Destruction de l’ouvrage avant réception : qui supporte le risque ?

Destruction de l’ouvrage avant réception : qui supporte le risque ?

La décision rendue par le Conseil d’État dans l’affaire Commune de Montfermeil apporte une clarification importante sur la répartition des risques en matière de marchés publics de travaux, ainsi que sur l’office du juge des référés provision.

Les faits 

Une commune avait confié un lot “gros œuvre” à une société et son sous-traitant, pour la construction d’une école maternelle.

Un incendie survenu en cours de chantier a entièrement détruit l’ouvrage, avant toute réception. La commune, ayant versé des acomptes, a demandé en référé le remboursement des sommes correspondant à des travaux non réalisés.
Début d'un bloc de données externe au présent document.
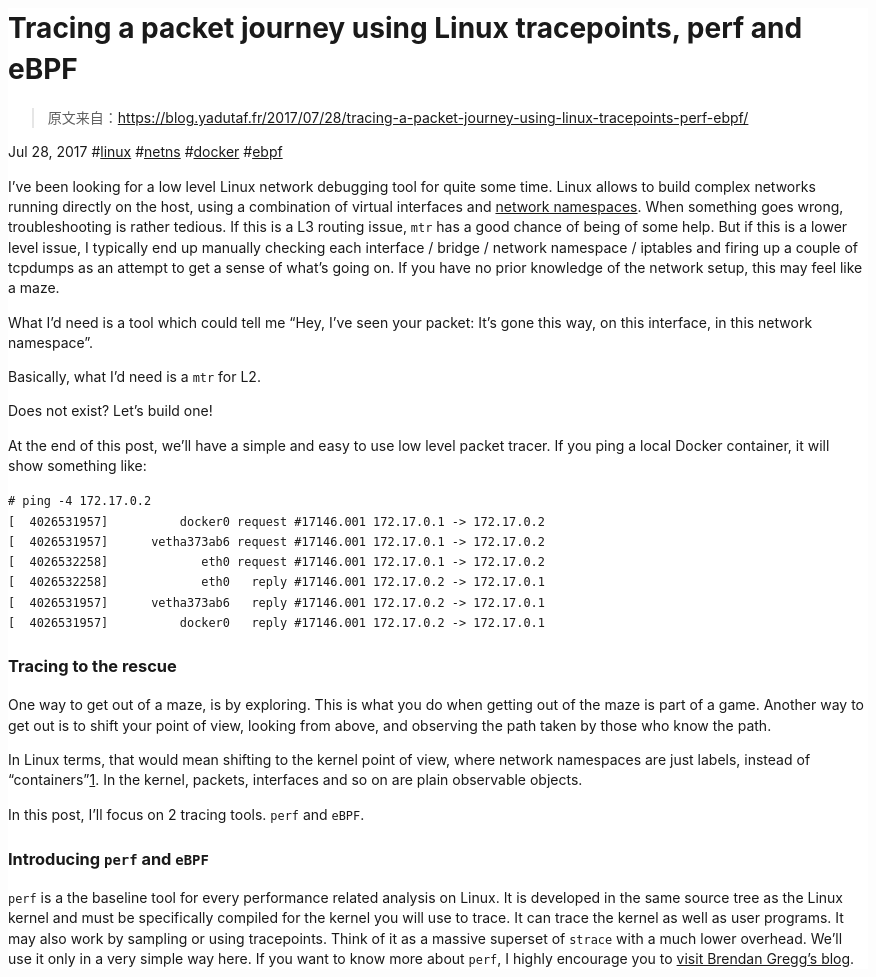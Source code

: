 # Tracing a packet journey using Linux tracepoints, perf and eBPF

> 原文来自：https://blog.yadutaf.fr/2017/07/28/tracing-a-packet-journey-using-linux-tracepoints-perf-ebpf/

Jul 28, 2017  #[linux](https://blog.yadutaf.fr/tags/linux) #[netns](https://blog.yadutaf.fr/tags/netns) #[docker](https://blog.yadutaf.fr/tags/docker) #[ebpf](https://blog.yadutaf.fr/tags/ebpf) 

I’ve been looking for a low level Linux network debugging tool for quite some time. Linux allows to build complex networks running directly on the host, using a combination of virtual interfaces and [network namespaces](https://blog.yadutaf.fr/2014/01/19/introduction-to-linux-namespaces-part-5-net/). When something goes wrong, troubleshooting is rather tedious. If this is a L3 routing issue, `mtr` has a good chance of being of some help. But if this is a lower level issue, I typically end up manually checking each interface / bridge / network namespace / iptables and firing up a couple of tcpdumps as an attempt to get a sense of what’s going on. If you have no prior knowledge of the network setup, this may feel like a maze.

What I’d need is a tool which could tell me “Hey, I’ve seen your packet: It’s gone this way, on this interface, in this network namespace”.

Basically, what I’d need is a `mtr` for L2.

Does not exist? Let’s build one!

At the end of this post, we’ll have a simple and easy to use low level packet tracer. If you ping a local Docker container, it will show something like:

```
# ping -4 172.17.0.2
[  4026531957]          docker0 request #17146.001 172.17.0.1 -> 172.17.0.2
[  4026531957]      vetha373ab6 request #17146.001 172.17.0.1 -> 172.17.0.2
[  4026532258]             eth0 request #17146.001 172.17.0.1 -> 172.17.0.2
[  4026532258]             eth0   reply #17146.001 172.17.0.2 -> 172.17.0.1
[  4026531957]      vetha373ab6   reply #17146.001 172.17.0.2 -> 172.17.0.1
[  4026531957]          docker0   reply #17146.001 172.17.0.2 -> 172.17.0.1
```

### Tracing to the rescue

One way to get out of a maze, is by exploring. This is what you do when getting out of the maze is part of a game. Another way to get out is to shift your point of view, looking from above, and observing the path taken by those who know the path.

In Linux terms, that would mean shifting to the kernel point of view, where network namespaces are just labels, instead of “containers”[1](https://blog.yadutaf.fr/2017/07/28/tracing-a-packet-journey-using-linux-tracepoints-perf-ebpf/#fn:722df47ecbedbece281b05064cb93eb9:containers). In the kernel, packets, interfaces and so on are plain observable objects.

In this post, I’ll focus on 2 tracing tools. `perf` and `eBPF`.

### Introducing `perf` and `eBPF`

`perf` is a the baseline tool for every performance related analysis on Linux. It is developed in the same source tree as the Linux kernel and must be specifically compiled for the kernel you will use to trace. It can trace the kernel as well as user programs. It may also work by sampling or using tracepoints. Think of it as a massive superset of `strace` with a much lower overhead. We’ll use it only in a very simple way here. If you want to know more about `perf`, I highly encourage you to [visit Brendan Gregg’s blog](http://www.brendangregg.com/perf.html).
Les juges des référés (TA puis CAA de Paris) rejettent les demandes : selon eux, l’obligation de remboursement est sérieusement contestable, notamment au regard de l’article 1788 du code civil.

La question juridique

 

En cas de destruction de l’ouvrage avant réception, l’entrepreneur doit-il supporter la perte, y compris rembourser les acomptes ?

La solution du Conseil d’État

 

Le CE annule les ordonnances de la CAA pour erreur de droit. Il rappelle une règle classique mais fondamentale en commande publique :

En l’absence de stipulations contractuelles contraires, la perte de l’ouvrage avant réception est à la charge de l’entrepreneur, même en cas de force majeure.

 Conséquence directe :

L’obligation de rembourser les acomptes versés pour des travaux non réalisés ne peut pas être regardée comme sérieusement contestable.

En se fondant sur l’article 1788 du code civil pour écarter cette solution, le juge d’appel a donc commis une erreur.

🔎 Apports et enseignements pratiques

 

1.  Confirmation d’un principe structurant

Le Conseil d’État réaffirme la règle selon laquelle le risque pèse sur l’entrepreneur jusqu’à la réception, y compris en cas d’événement extérieur comme un incendie.

Cela sécurise la position des maîtres d’ouvrage publics.

2.  Impact sur les référés-provisions

La décision ouvre la voie à des référés-provisions plus efficaces :

  • Le remboursement d’acomptes indus peut être considéré comme quasi automatique avant réception
  • Le juge ne peut écarter la demande en invoquant une contestation juridique inadaptée
 

3.  Attention aux stipulations contractuelles

Le Conseil d’État précise que la solution vaut “en l’absence de stipulations contraires”. 

Donc, des clauses de transfert de risque anticipé ou d’assurance spécifiques peuvent modifier cette répartition.